B.4. Il ressort dès lors de la formulation de la question préjudicielle et des motifs de la décision de renvoi que la Cour est invitée à examiner la différence de traitement, en ce qui concerne le régime de cessation des fonctions, tant sur le plan administratif que juridictionnel, entre les inspecteurs de religion et tous les autres inspecteurs de l'enseignement de la Communauté française si la disposition en cause est interprétée en ce sens que l'inspecteur de religion qui a perdu la confiance du chef du culte dont il relève doit être révoqué sans que la Communauté française, puis le Conseil d'Etat, puissent exercer un contrôle des motifs de cette perte de confiance et, partant, quels que soient ces motifs.
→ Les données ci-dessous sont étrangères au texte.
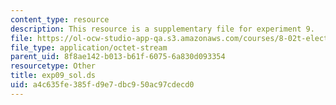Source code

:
 ```yaml
---
content_type: resource
description: This resource is a supplementary file for experiment 9.
file: https://ol-ocw-studio-app-qa.s3.amazonaws.com/courses/8-02t-electricity-and-magnetism-spring-2005/a4c635fe385fd9e7dbc950ac97cdecd0_exp09_sol.ds
file_type: application/octet-stream
parent_uid: 8f8ae142-b013-b61f-6075-6a830d093354
resourcetype: Other
title: exp09_sol.ds
uid: a4c635fe-385f-d9e7-dbc9-50ac97cdecd0
---
```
Quant à la compétence de la Cour B.5. Dans son mémoire en intervention, la partie requérante devant le juge a quo soulève l'incompétence de la Cour pour se prononcer sur la question préjudicielle, qui porterait sur un choix du Constituant, dès lors que la différence de traitement soulevée trouverait sa source non dans la disposition en cause, mais dans le principe de la séparation de l'Eglise et de l'Etat consacré à l'article 21 de la Constitution ou, à tout le moins, dans la disposition en cause combinée avec l'article 21 de la Constitution.

B.6.1. L'article 21 de la Constitution dispose : « L'Etat n'a le droit d'intervenir ni dans la nomination ni dans l'installation des ministres d'un culte quelconque, ni de défendre à ceux-ci de correspondre avec leurs supérieurs, et de publier leurs actes, sauf, en ce dernier cas, la responsabilité ordinaire en matière de presse et de publication.

Le mariage civil devra toujours précéder la bénédiction nuptiale, sauf les exceptions à établir par la loi, s'il y a lieu ».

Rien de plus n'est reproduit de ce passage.